WORK ITEM:
Below are the records; count the lines that include the string "functional" and give only that number.

[[ AVAILABLE DATA, beginning ]]

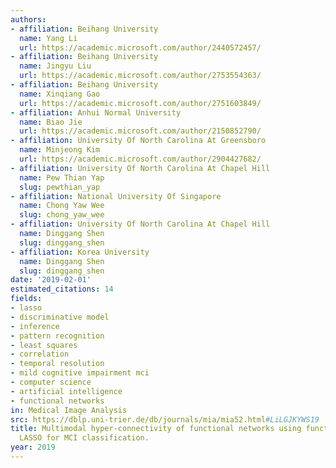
 ```yaml
---
authors:
- affiliation: Beihang University
  name: Yang Li
  url: https://academic.microsoft.com/author/2440572457/
- affiliation: Beihang University
  name: Jingyu Liu
  url: https://academic.microsoft.com/author/2753554363/
- affiliation: Beihang University
  name: Xinqiang Gao
  url: https://academic.microsoft.com/author/2751603849/
- affiliation: Anhui Normal University
  name: Biao Jie
  url: https://academic.microsoft.com/author/2150852790/
- affiliation: University Of North Carolina At Greensboro
  name: Minjeong Kim
  url: https://academic.microsoft.com/author/2904427682/
- affiliation: University Of North Carolina At Chapel Hill
  name: Pew Thian Yap
  slug: pewthian_yap
- affiliation: National University Of Singapore
  name: Chong Yaw Wee
  slug: chong_yaw_wee
- affiliation: University Of North Carolina At Chapel Hill
  name: Dinggang Shen
  slug: dinggang_shen
- affiliation: Korea University
  name: Dinggang Shen
  slug: dinggang_shen
date: '2019-02-01'
estimated_citations: 14
fields:
- lasso
- discriminative model
- inference
- pattern recognition
- least squares
- correlation
- temporal resolution
- mild cognitive impairment mci
- computer science
- artificial intelligence
- functional networks
in: Medical Image Analysis
src: https://dblp.uni-trier.de/db/journals/mia/mia52.html#LiLGJKYWS19
title: Multimodal hyper-connectivity of functional networks using functionally-weighted
  LASSO for MCI classification.
year: 2019
---
```

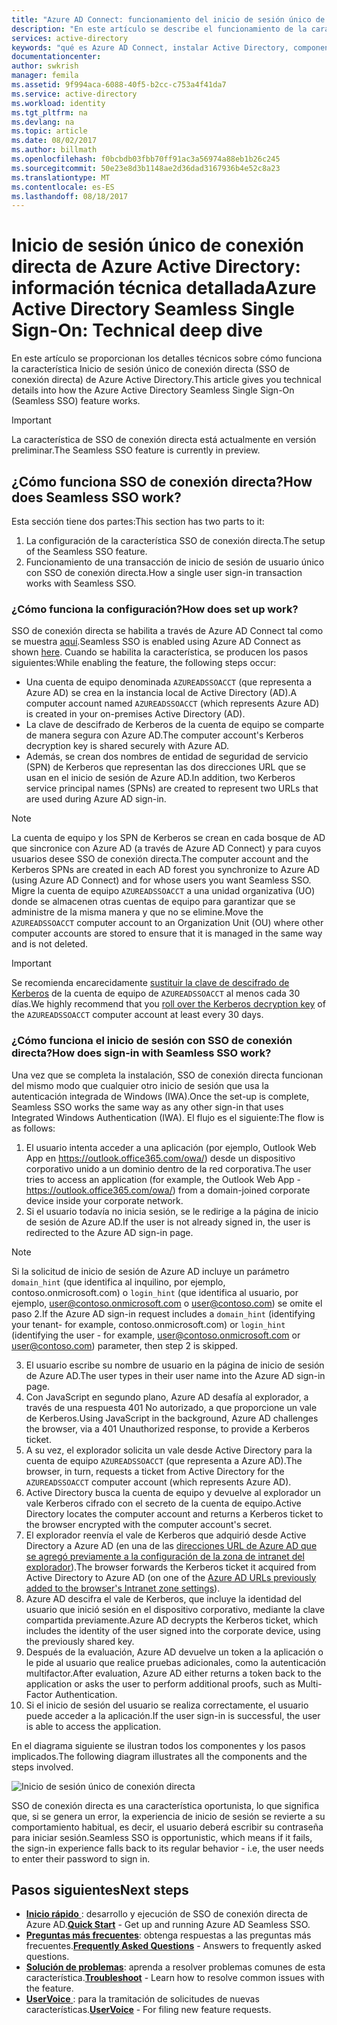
 ```yaml
---
title: "Azure AD Connect: funcionamiento del inicio de sesión único de conexión directa | Microsoft Docs"
description: "En este artículo se describe el funcionamiento de la característica Inicio de sesión único de conexión directa de Azure Active Directory."
services: active-directory
keywords: "qué es Azure AD Connect, instalar Active Directory, componentes necesarios para Azure AD, SSO, inicio de sesión único"
documentationcenter: 
author: swkrish
manager: femila
ms.assetid: 9f994aca-6088-40f5-b2cc-c753a4f41da7
ms.service: active-directory
ms.workload: identity
ms.tgt_pltfrm: na
ms.devlang: na
ms.topic: article
ms.date: 08/02/2017
ms.author: billmath
ms.openlocfilehash: f0bcbdb03fbb70ff91ac3a56974a88eb1b26c245
ms.sourcegitcommit: 50e23e8d3b1148ae2d36dad3167936b4e52c8a23
ms.translationtype: MT
ms.contentlocale: es-ES
ms.lasthandoff: 08/18/2017
---
```

# <a name="azure-active-directory-seamless-single-sign-on-technical-deep-dive"></a><span data-ttu-id="16366-104">Inicio de sesión único de conexión directa de Azure Active Directory: información técnica detallada</span><span class="sxs-lookup"><span data-stu-id="16366-104">Azure Active Directory Seamless Single Sign-On: Technical deep dive</span></span>

<span data-ttu-id="16366-105">En este artículo se proporcionan los detalles técnicos sobre cómo funciona la característica Inicio de sesión único de conexión directa (SSO de conexión directa) de Azure Active Directory.</span><span class="sxs-lookup"><span data-stu-id="16366-105">This article gives you technical details into how the Azure Active Directory Seamless Single Sign-On (Seamless SSO) feature works.</span></span>

>[!IMPORTANT]
><span data-ttu-id="16366-106">La característica de SSO de conexión directa está actualmente en versión preliminar.</span><span class="sxs-lookup"><span data-stu-id="16366-106">The Seamless SSO feature is currently in preview.</span></span>

## <a name="how-does-seamless-sso-work"></a><span data-ttu-id="16366-107">¿Cómo funciona SSO de conexión directa?</span><span class="sxs-lookup"><span data-stu-id="16366-107">How does Seamless SSO work?</span></span>

<span data-ttu-id="16366-108">Esta sección tiene dos partes:</span><span class="sxs-lookup"><span data-stu-id="16366-108">This section has two parts to it:</span></span>
1. <span data-ttu-id="16366-109">La configuración de la característica SSO de conexión directa.</span><span class="sxs-lookup"><span data-stu-id="16366-109">The setup of the Seamless SSO feature.</span></span>
2. <span data-ttu-id="16366-110">Funcionamiento de una transacción de inicio de sesión de usuario único con SSO de conexión directa.</span><span class="sxs-lookup"><span data-stu-id="16366-110">How a single user sign-in transaction works with Seamless SSO.</span></span>

### <a name="how-does-set-up-work"></a><span data-ttu-id="16366-111">¿Cómo funciona la configuración?</span><span class="sxs-lookup"><span data-stu-id="16366-111">How does set up work?</span></span>

<span data-ttu-id="16366-112">SSO de conexión directa se habilita a través de Azure AD Connect tal como se muestra [aquí](active-directory-aadconnect-sso-quick-start.md).</span><span class="sxs-lookup"><span data-stu-id="16366-112">Seamless SSO is enabled using Azure AD Connect as shown [here](active-directory-aadconnect-sso-quick-start.md).</span></span> <span data-ttu-id="16366-113">Cuando se habilita la característica, se producen los pasos siguientes:</span><span class="sxs-lookup"><span data-stu-id="16366-113">While enabling the feature, the following steps occur:</span></span>
- <span data-ttu-id="16366-114">Una cuenta de equipo denominada `AZUREADSSOACCT` (que representa a Azure AD) se crea en la instancia local de Active Directory (AD).</span><span class="sxs-lookup"><span data-stu-id="16366-114">A computer account named `AZUREADSSOACCT` (which represents Azure AD) is created in your on-premises Active Directory (AD).</span></span>
- <span data-ttu-id="16366-115">La clave de descifrado de Kerberos de la cuenta de equipo se comparte de manera segura con Azure AD.</span><span class="sxs-lookup"><span data-stu-id="16366-115">The computer account's Kerberos decryption key is shared securely with Azure AD.</span></span>
- <span data-ttu-id="16366-116">Además, se crean dos nombres de entidad de seguridad de servicio (SPN) de Kerberos que representan las dos direcciones URL que se usan en el inicio de sesión de Azure AD.</span><span class="sxs-lookup"><span data-stu-id="16366-116">In addition, two Kerberos service principal names (SPNs) are created to represent two URLs that are used during Azure AD sign-in.</span></span>

>[!NOTE]
> <span data-ttu-id="16366-117">La cuenta de equipo y los SPN de Kerberos se crean en cada bosque de AD que sincronice con Azure AD (a través de Azure AD Connect) y para cuyos usuarios desee SSO de conexión directa.</span><span class="sxs-lookup"><span data-stu-id="16366-117">The computer account and the Kerberos SPNs are created in each AD forest you synchronize to Azure AD (using Azure AD Connect) and for whose users you want Seamless SSO.</span></span> <span data-ttu-id="16366-118">Migre la cuenta de equipo `AZUREADSSOACCT` a una unidad organizativa (UO) donde se almacenen otras cuentas de equipo para garantizar que se administre de la misma manera y que no se elimine.</span><span class="sxs-lookup"><span data-stu-id="16366-118">Move the `AZUREADSSOACCT` computer account to an Organization Unit (OU) where other computer accounts are stored to ensure that it is managed in the same way and is not deleted.</span></span>

>[!IMPORTANT]
><span data-ttu-id="16366-119">Se recomienda encarecidamente [sustituir la clave de descifrado de Kerberos](active-directory-aadconnect-sso-faq.md#how-can-i-roll-over-the-kerberos-decryption-key-of-the-azureadssoacct-computer-account) de la cuenta de equipo de `AZUREADSSOACCT` al menos cada 30 días.</span><span class="sxs-lookup"><span data-stu-id="16366-119">We highly recommend that you [roll over the Kerberos decryption key](active-directory-aadconnect-sso-faq.md#how-can-i-roll-over-the-kerberos-decryption-key-of-the-azureadssoacct-computer-account) of the `AZUREADSSOACCT` computer account at least every 30 days.</span></span>

### <a name="how-does-sign-in-with-seamless-sso-work"></a><span data-ttu-id="16366-120">¿Cómo funciona el inicio de sesión con SSO de conexión directa?</span><span class="sxs-lookup"><span data-stu-id="16366-120">How does sign-in with Seamless SSO work?</span></span>

<span data-ttu-id="16366-121">Una vez que se completa la instalación, SSO de conexión directa funcionan del mismo modo que cualquier otro inicio de sesión que usa la autenticación integrada de Windows (IWA).</span><span class="sxs-lookup"><span data-stu-id="16366-121">Once the set-up is complete, Seamless SSO works the same way as any other sign-in that uses Integrated Windows Authentication (IWA).</span></span> <span data-ttu-id="16366-122">El flujo es el siguiente:</span><span class="sxs-lookup"><span data-stu-id="16366-122">The flow is as follows:</span></span>

1. <span data-ttu-id="16366-123">El usuario intenta acceder a una aplicación (por ejemplo, Outlook Web App en https://outlook.office365.com/owa/) desde un dispositivo corporativo unido a un dominio dentro de la red corporativa.</span><span class="sxs-lookup"><span data-stu-id="16366-123">The user tries to access an application (for example, the Outlook Web App - https://outlook.office365.com/owa/) from a domain-joined corporate device inside your corporate network.</span></span>
2. <span data-ttu-id="16366-124">Si el usuario todavía no inicia sesión, se le redirige a la página de inicio de sesión de Azure AD.</span><span class="sxs-lookup"><span data-stu-id="16366-124">If the user is not already signed in, the user is redirected to the Azure AD sign-in page.</span></span>

  >[!NOTE]
  ><span data-ttu-id="16366-125">Si la solicitud de inicio de sesión de Azure AD incluye un parámetro `domain_hint` (que identifica al inquilino, por ejemplo, contoso.onmicrosoft.com) o `login_hint` (que identifica al usuario, por ejemplo, user@contoso.onmicrosoft.com o user@contoso.com) se omite el paso 2.</span><span class="sxs-lookup"><span data-stu-id="16366-125">If the Azure AD sign-in request includes a `domain_hint` (identifying your tenant- for example, contoso.onmicrosoft.com) or `login_hint` (identifying the user - for example, user@contoso.onmicrosoft.com or user@contoso.com) parameter, then step 2 is skipped.</span></span>

3. <span data-ttu-id="16366-126">El usuario escribe su nombre de usuario en la página de inicio de sesión de Azure AD.</span><span class="sxs-lookup"><span data-stu-id="16366-126">The user types in their user name into the Azure AD sign-in page.</span></span>
4. <span data-ttu-id="16366-127">Con JavaScript en segundo plano, Azure AD desafía al explorador, a través de una respuesta 401 No autorizado, a que proporcione un vale de Kerberos.</span><span class="sxs-lookup"><span data-stu-id="16366-127">Using JavaScript in the background, Azure AD challenges the browser, via a 401 Unauthorized response, to provide a Kerberos ticket.</span></span>
5. <span data-ttu-id="16366-128">A su vez, el explorador solicita un vale desde Active Directory para la cuenta de equipo `AZUREADSSOACCT` (que representa a Azure AD).</span><span class="sxs-lookup"><span data-stu-id="16366-128">The browser, in turn, requests a ticket from Active Directory for the `AZUREADSSOACCT` computer account (which represents Azure AD).</span></span>
6. <span data-ttu-id="16366-129">Active Directory busca la cuenta de equipo y devuelve al explorador un vale Kerberos cifrado con el secreto de la cuenta de equipo.</span><span class="sxs-lookup"><span data-stu-id="16366-129">Active Directory locates the computer account and returns a Kerberos ticket to the browser encrypted with the computer account's secret.</span></span>
7. <span data-ttu-id="16366-130">El explorador reenvía el vale de Kerberos que adquirió desde Active Directory a Azure AD (en una de las [direcciones URL de Azure AD que se agregó previamente a la configuración de la zona de intranet del explorador](active-directory-aadconnect-sso-quick-start.md#step-3-roll-out-the-feature)).</span><span class="sxs-lookup"><span data-stu-id="16366-130">The browser forwards the Kerberos ticket it acquired from Active Directory to Azure AD (on one of the [Azure AD URLs previously added to the browser's Intranet zone settings](active-directory-aadconnect-sso-quick-start.md#step-3-roll-out-the-feature)).</span></span>
8. <span data-ttu-id="16366-131">Azure AD descifra el vale de Kerberos, que incluye la identidad del usuario que inició sesión en el dispositivo corporativo, mediante la clave compartida previamente.</span><span class="sxs-lookup"><span data-stu-id="16366-131">Azure AD decrypts the Kerberos ticket, which includes the identity of the user signed into the corporate device, using the previously shared key.</span></span>
9. <span data-ttu-id="16366-132">Después de la evaluación, Azure AD devuelve un token a la aplicación o le pide al usuario que realice pruebas adicionales, como la autenticación multifactor.</span><span class="sxs-lookup"><span data-stu-id="16366-132">After evaluation, Azure AD either returns a token back to the application or asks the user to perform additional proofs, such as Multi-Factor Authentication.</span></span>
10. <span data-ttu-id="16366-133">Si el inicio de sesión del usuario se realiza correctamente, el usuario puede acceder a la aplicación.</span><span class="sxs-lookup"><span data-stu-id="16366-133">If the user sign-in is successful, the user is able to access the application.</span></span>

<span data-ttu-id="16366-134">En el diagrama siguiente se ilustran todos los componentes y los pasos implicados.</span><span class="sxs-lookup"><span data-stu-id="16366-134">The following diagram illustrates all the components and the steps involved.</span></span>

![Inicio de sesión único de conexión directa](./media/active-directory-aadconnect-sso/sso2.png)

<span data-ttu-id="16366-136">SSO de conexión directa es una característica oportunista, lo que significa que, si se genera un error, la experiencia de inicio de sesión se revierte a su comportamiento habitual, es decir, el usuario deberá escribir su contraseña para iniciar sesión.</span><span class="sxs-lookup"><span data-stu-id="16366-136">Seamless SSO is opportunistic, which means if it fails, the sign-in experience falls back to its regular behavior - i.e, the user needs to enter their password to sign in.</span></span>

## <a name="next-steps"></a><span data-ttu-id="16366-137">Pasos siguientes</span><span class="sxs-lookup"><span data-stu-id="16366-137">Next steps</span></span>

- <span data-ttu-id="16366-138">[**Inicio rápido** ](active-directory-aadconnect-sso-quick-start.md): desarrollo y ejecución de SSO de conexión directa de Azure AD.</span><span class="sxs-lookup"><span data-stu-id="16366-138">[**Quick Start**](active-directory-aadconnect-sso-quick-start.md) - Get up and running Azure AD Seamless SSO.</span></span>
- <span data-ttu-id="16366-139">[**Preguntas más frecuentes**](active-directory-aadconnect-sso-faq.md): obtenga respuestas a las preguntas más frecuentes.</span><span class="sxs-lookup"><span data-stu-id="16366-139">[**Frequently Asked Questions**](active-directory-aadconnect-sso-faq.md) - Answers to frequently asked questions.</span></span>
- <span data-ttu-id="16366-140">[**Solución de problemas**](active-directory-aadconnect-troubleshoot-sso.md): aprenda a resolver problemas comunes de esta característica.</span><span class="sxs-lookup"><span data-stu-id="16366-140">[**Troubleshoot**](active-directory-aadconnect-troubleshoot-sso.md) - Learn how to resolve common issues with the feature.</span></span>
- <span data-ttu-id="16366-141">[**UserVoice** ](https://feedback.azure.com/forums/169401-azure-active-directory/category/160611-directory-synchronization-aad-connect): para la tramitación de solicitudes de nuevas características.</span><span class="sxs-lookup"><span data-stu-id="16366-141">[**UserVoice**](https://feedback.azure.com/forums/169401-azure-active-directory/category/160611-directory-synchronization-aad-connect) - For filing new feature requests.</span></span>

[[ AVAILABLE DATA, end ]]

EXERCISE RESULT:
2